What is an Adverse Outcome Pathway (AOP)
In 2012, the OECD launched a new programme on the development of Adverse Outcome Pathways. An Adverse Outcome Pathway (AOP) is an analytical construct that describes a sequential chain of causally linked events at different levels of biological organisation that lead to an adverse health or ecotoxicological effect (see figure). AOPs are the central element of a toxicological knowledge framework being built to support chemical risk assessment based on mechanistic reasoning.
Figure: schematic representation of the Adverse Outcome Pathway (AOP) illustrated with reference to a number of pathways.
The AOP development programme addresses the needs of:
- the OECD Test Guidelines Programme for the identification of new in vitro test methods that are candidates to become OECD Test Guidelines;
- The OECD QSAR Project for the identification of new methods/profilers for grouping chemicals, and;
- the OECD Hazard Assessment activities for the development of Integrated Approaches to Testing and Assessment (IATA), also known as Integrated Testing Strategies, for defined hazard endpoints.
The OECD co-ordinates its activities with the WHO/IPCS work on Mode of Action, as the AOP concept and the Mode of Action are closely related.
How to make a project proposal
Project proposals for developing an AOP can be sent to the OECD Secretariat using the submission of proposals form (word file). Government representatives, academic experts, industry experts, non-governmental organisations, scientific societies, etc. can submit project proposals. The National Coordinators of the Test Guidelines Programme are also available for queries, and should be informed about proposals submitted.
Project proposals are reviewed twice a year and included in the workplan if justified. A list of projects already in the workplan is available here.
Process for the development of AOP at OECD
This flow diagram (PDF) shows how AOPs are developed, reviewed, agreed and published at the OECD. The publication of an AOP descriptive document in the Series on Testing and Assessment does not preclude the publication by authors of the AOP of scientific articles in the peer-reviewed literature; in fact, the working group supports broad distribution of the resulting products.

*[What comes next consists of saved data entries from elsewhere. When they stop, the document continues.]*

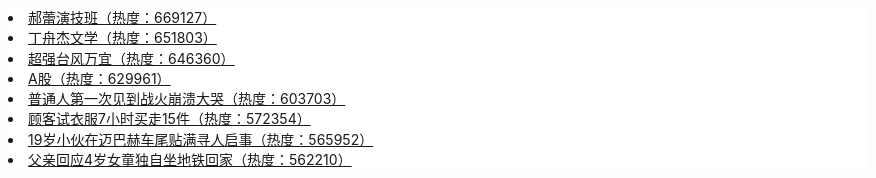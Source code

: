 <li>
<a href="https://s.weibo.com/weibo?q=%23%E9%83%9D%E8%95%BE%E6%BC%94%E6%8A%80%E7%8F%AD%23" target="weibo">
郝蕾演技班（热度：669127）
</a>
</li>

<li>
<a href="https://s.weibo.com/weibo?q=%23%E4%B8%81%E8%88%9F%E6%9D%B0%E6%96%87%E5%AD%A6%23" target="weibo">
丁舟杰文学（热度：651803）
</a>
</li>

<li>
<a href="https://s.weibo.com/weibo?q=%23%E8%B6%85%E5%BC%BA%E5%8F%B0%E9%A3%8E%E4%B8%87%E5%AE%9C%23" target="weibo">
超强台风万宜（热度：646360）
</a>
</li>

<li>
<a href="https://s.weibo.com/weibo?q=%23A%E8%82%A1%23" target="weibo">
A股（热度：629961）
</a>
</li>

<li>
<a href="https://s.weibo.com/weibo?q=%23%E6%99%AE%E9%80%9A%E4%BA%BA%E7%AC%AC%E4%B8%80%E6%AC%A1%E8%A7%81%E5%88%B0%E6%88%98%E7%81%AB%E5%B4%A9%E6%BA%83%E5%A4%A7%E5%93%AD%23" target="weibo">
普通人第一次见到战火崩溃大哭（热度：603703）
</a>
</li>

<li>
<a href="https://s.weibo.com/weibo?q=%23%E9%A1%BE%E5%AE%A2%E8%AF%95%E8%A1%A3%E6%9C%8D7%E5%B0%8F%E6%97%B6%E4%B9%B0%E8%B5%B015%E4%BB%B6%23" target="weibo">
顾客试衣服7小时买走15件（热度：572354）
</a>
</li>

<li>
<a href="https://s.weibo.com/weibo?q=%2319%E5%B2%81%E5%B0%8F%E4%BC%99%E5%9C%A8%E8%BF%88%E5%B7%B4%E8%B5%AB%E8%BD%A6%E5%B0%BE%E8%B4%B4%E6%BB%A1%E5%AF%BB%E4%BA%BA%E5%90%AF%E4%BA%8B%23" target="weibo">
19岁小伙在迈巴赫车尾贴满寻人启事（热度：565952）
</a>
</li>

<li>
<a href="https://s.weibo.com/weibo?q=%23%E7%88%B6%E4%BA%B2%E5%9B%9E%E5%BA%944%E5%B2%81%E5%A5%B3%E7%AB%A5%E7%8B%AC%E8%87%AA%E5%9D%90%E5%9C%B0%E9%93%81%E5%9B%9E%E5%AE%B6%23" target="weibo">
父亲回应4岁女童独自坐地铁回家（热度：562210）
</a>
</li>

Most of the AOP development and review is intended to take place via a web-based IT management tool (“AOP Knowledge Base”) which was publically launched in September 2014.
Once developed and reviewed by the Advisory Group on Molecular Screening and Toxicogenomics, and other relevant expert groups under the Test Guidelines Programme, the AOP is endorsed by the Working Group of the National Coordinators of the Test Guidelines Programme and the Task Force on Hazard Assessment, and declassified by the Joint Meeting overseeing the OECD work on chemical safety.
AOP Knowledge Base
The AOP Knowledge Base (AOP KB) is a web-based platform which aims to bring together all knowledge on how chemicals can induce adverse effects, therefore providing a focal point for AOP development and dissemination. The project is jointly led by the OECD, the U.S. Environmental Protection Agency and the European Commission's Joint Research Center.
- The first AOP KB module is the AOP Wiki: an interactive and virtual encyclopaedia for AOP development. It is structured in accordance with the original OECD "Guidance document and a template for developing and assessing adverse outcome pathways" (Series No. 184, Series on Testing and Assessment) and the more recent Handbook for AOP developers. The Wiki provides developers the necessary steps to capture the scientific information in a user-friendly manner.
- In the future, it is forseen that other modules of the AOP KB, e.g. Effectopedia, become available. Effectopedia is a knowledge aggregation and modeling platform designed for collaborative development and utilisation of AOPs. Originally built as a standalone project, Effectopedia is currently integrated as part of AOP KB. Effectopedia has a visually expressed modular structure providing easy-to-interpret summary information, supporting experimental evidence, as well as detailed descriptions of the underlying data and assumptions. This design places it at the forefront of AOP research, helping industry, governments and regulatory agencies to make toxicological predictions while simultaneously keeping the information open and accessible for nonprofit organisations and the general public. The first quantitive AOP examples are currently being developed in Effectopedia and are expected to become publically available in the summer of 2015.